▶ **Task instructions**:
Below are some records; output exactly the lines from the line with "part of antenna" to the line with "a real spacecraft", both ends kept, and nothing more.

▶ **Task inputs**:
-=-=-=-=-

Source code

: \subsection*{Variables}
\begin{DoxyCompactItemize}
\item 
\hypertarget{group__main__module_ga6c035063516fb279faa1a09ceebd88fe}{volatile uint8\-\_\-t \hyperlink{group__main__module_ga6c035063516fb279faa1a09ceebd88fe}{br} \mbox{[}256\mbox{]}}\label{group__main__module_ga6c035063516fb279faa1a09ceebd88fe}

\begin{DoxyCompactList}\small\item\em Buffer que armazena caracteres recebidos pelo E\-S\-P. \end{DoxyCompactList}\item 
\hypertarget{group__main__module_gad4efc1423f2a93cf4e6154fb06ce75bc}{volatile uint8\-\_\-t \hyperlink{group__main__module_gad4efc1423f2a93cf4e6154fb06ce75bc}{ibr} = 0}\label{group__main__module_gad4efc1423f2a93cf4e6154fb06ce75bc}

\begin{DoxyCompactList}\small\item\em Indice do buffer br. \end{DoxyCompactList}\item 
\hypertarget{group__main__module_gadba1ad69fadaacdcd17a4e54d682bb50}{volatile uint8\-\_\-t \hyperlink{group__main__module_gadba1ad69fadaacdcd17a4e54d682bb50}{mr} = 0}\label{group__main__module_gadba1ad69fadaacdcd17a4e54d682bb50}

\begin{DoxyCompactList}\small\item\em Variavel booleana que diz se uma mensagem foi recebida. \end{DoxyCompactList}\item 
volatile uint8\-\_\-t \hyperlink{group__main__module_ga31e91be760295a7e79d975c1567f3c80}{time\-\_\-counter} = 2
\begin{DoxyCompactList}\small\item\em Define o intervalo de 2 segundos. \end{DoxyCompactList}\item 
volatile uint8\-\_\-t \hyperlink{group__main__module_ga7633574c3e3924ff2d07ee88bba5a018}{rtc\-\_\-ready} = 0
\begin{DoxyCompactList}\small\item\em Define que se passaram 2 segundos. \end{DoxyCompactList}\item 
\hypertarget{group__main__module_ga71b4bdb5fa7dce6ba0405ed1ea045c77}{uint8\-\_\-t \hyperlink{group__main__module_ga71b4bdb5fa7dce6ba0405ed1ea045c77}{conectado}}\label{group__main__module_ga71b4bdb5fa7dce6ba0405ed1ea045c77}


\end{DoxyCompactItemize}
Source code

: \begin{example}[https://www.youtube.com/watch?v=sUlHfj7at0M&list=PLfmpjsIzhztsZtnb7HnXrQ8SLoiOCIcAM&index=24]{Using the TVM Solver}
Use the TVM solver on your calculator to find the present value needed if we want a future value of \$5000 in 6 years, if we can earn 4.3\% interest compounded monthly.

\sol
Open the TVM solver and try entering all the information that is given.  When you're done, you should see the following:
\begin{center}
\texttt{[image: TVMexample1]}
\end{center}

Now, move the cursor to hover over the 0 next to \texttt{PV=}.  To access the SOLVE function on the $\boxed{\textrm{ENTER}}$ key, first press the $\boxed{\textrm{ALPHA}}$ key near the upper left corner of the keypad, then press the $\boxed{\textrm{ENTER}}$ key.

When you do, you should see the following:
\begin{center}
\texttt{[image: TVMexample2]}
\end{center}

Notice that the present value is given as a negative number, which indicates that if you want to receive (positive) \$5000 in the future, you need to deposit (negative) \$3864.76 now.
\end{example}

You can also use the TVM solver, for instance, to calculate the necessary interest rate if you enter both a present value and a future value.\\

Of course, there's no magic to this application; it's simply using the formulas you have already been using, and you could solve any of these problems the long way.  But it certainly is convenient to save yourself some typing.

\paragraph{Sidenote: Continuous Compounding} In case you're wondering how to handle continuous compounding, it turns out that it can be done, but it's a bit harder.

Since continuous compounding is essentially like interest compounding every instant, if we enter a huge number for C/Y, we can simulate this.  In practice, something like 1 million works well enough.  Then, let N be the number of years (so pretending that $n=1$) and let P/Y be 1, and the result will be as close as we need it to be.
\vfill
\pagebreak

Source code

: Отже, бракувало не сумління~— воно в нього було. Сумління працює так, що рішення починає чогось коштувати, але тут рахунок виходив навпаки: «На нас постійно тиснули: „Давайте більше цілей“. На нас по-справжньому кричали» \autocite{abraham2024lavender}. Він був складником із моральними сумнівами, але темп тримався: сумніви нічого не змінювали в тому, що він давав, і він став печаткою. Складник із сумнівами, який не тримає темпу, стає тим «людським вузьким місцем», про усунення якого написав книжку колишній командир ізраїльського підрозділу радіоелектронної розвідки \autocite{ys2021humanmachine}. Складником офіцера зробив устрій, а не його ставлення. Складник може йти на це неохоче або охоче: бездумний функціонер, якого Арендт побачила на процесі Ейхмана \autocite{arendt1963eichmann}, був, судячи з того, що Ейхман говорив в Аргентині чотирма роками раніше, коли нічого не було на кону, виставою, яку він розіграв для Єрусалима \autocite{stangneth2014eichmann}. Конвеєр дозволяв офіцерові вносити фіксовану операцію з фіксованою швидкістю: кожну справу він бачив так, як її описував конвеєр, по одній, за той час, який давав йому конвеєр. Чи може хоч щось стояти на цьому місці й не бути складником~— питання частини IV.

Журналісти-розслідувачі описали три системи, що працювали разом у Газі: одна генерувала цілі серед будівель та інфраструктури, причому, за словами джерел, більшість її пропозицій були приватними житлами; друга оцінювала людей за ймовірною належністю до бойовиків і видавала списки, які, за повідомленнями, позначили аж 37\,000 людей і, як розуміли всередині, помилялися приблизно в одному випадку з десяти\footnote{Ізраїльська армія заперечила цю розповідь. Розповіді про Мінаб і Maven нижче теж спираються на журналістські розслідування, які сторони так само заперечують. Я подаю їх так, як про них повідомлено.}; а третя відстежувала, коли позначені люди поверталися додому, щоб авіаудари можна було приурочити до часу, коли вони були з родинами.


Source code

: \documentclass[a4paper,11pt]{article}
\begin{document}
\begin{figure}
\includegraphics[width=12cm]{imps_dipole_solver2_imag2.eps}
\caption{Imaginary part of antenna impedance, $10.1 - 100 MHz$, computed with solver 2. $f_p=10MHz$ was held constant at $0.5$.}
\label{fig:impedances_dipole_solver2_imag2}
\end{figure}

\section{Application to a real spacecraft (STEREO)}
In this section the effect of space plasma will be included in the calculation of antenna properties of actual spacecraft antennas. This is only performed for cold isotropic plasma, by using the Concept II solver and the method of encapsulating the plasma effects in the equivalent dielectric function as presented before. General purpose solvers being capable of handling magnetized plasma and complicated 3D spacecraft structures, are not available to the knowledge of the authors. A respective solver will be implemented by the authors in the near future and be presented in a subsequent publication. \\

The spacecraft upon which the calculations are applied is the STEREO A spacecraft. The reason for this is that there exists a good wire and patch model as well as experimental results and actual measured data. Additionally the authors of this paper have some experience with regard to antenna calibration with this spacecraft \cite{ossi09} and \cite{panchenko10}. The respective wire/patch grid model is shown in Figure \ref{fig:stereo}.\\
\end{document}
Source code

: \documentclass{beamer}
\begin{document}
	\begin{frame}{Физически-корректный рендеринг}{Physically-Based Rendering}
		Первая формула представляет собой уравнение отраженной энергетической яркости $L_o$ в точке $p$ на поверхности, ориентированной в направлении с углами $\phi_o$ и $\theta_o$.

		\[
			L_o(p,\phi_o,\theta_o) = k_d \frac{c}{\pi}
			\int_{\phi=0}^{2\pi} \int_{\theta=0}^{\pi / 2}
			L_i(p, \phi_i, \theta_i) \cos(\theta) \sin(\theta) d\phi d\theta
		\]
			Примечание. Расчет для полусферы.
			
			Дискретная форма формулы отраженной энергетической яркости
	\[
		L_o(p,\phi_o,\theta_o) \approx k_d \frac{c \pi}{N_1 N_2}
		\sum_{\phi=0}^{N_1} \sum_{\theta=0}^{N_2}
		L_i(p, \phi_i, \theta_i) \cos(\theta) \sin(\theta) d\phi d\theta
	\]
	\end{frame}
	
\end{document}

-=-=-=-=-

▶ **Solved exercise**:
\caption{Imaginary part of antenna impedance, $10.1 - 100 MHz$, computed with solver 2. $f_p=10MHz$ was held constant at $0.5$.}
\label{fig:impedances_dipole_solver2_imag2}
\end{figure}

\section{Application to a real spacecraft (STEREO)}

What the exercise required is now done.